Article Text
Abstract
Background Triple antibody cocktail immunohistochemical staining is routinely used as an ancillary method to establish a diagnosis of prostate cancer in biopsies with small foci of atypical glands. Crush artefact can distort surgical margins in radical prostatectomy specimens, occasionally making it difficult to diagnose a positive margin.
Aim To investigate the ability of a cocktail stain to distinguish carcinoma from benign prostatic glands at the edge of crushed margins in prostatectomy specimens.

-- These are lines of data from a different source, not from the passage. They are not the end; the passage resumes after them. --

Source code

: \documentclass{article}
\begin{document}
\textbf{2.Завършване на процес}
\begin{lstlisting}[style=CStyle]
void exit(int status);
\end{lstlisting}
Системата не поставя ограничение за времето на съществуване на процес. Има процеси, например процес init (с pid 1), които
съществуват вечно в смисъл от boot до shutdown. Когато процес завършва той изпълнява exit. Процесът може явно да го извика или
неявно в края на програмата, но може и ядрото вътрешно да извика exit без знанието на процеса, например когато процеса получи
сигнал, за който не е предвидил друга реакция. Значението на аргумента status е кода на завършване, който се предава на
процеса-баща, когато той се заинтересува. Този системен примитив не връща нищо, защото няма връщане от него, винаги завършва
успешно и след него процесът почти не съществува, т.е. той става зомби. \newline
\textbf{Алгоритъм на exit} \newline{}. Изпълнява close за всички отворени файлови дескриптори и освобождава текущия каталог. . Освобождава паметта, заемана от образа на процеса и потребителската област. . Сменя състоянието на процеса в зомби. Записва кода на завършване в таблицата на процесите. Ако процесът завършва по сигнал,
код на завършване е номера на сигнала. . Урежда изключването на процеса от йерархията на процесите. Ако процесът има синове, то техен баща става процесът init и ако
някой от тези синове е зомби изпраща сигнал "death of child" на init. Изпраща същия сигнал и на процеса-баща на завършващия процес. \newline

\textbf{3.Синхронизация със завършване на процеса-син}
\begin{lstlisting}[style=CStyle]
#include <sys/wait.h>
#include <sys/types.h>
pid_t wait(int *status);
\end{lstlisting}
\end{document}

Methods 10 radical prostatectomy specimens with crushed benign glands at the surgical margins, and 20 with crushed margins positive for carcinoma were retrieved from the pathology archives. The latter included 16 (80%) with positive apical margins, 2 (10%) incised intraprostatic margins, and 1 (5%) soft tissue margin. Two-colour triple antibody stain using a cocktail of antibodies against α-methylacyl coenzyme A racemase (AMACR), high molecular weight keratin and p63 was performed on all the selected cases.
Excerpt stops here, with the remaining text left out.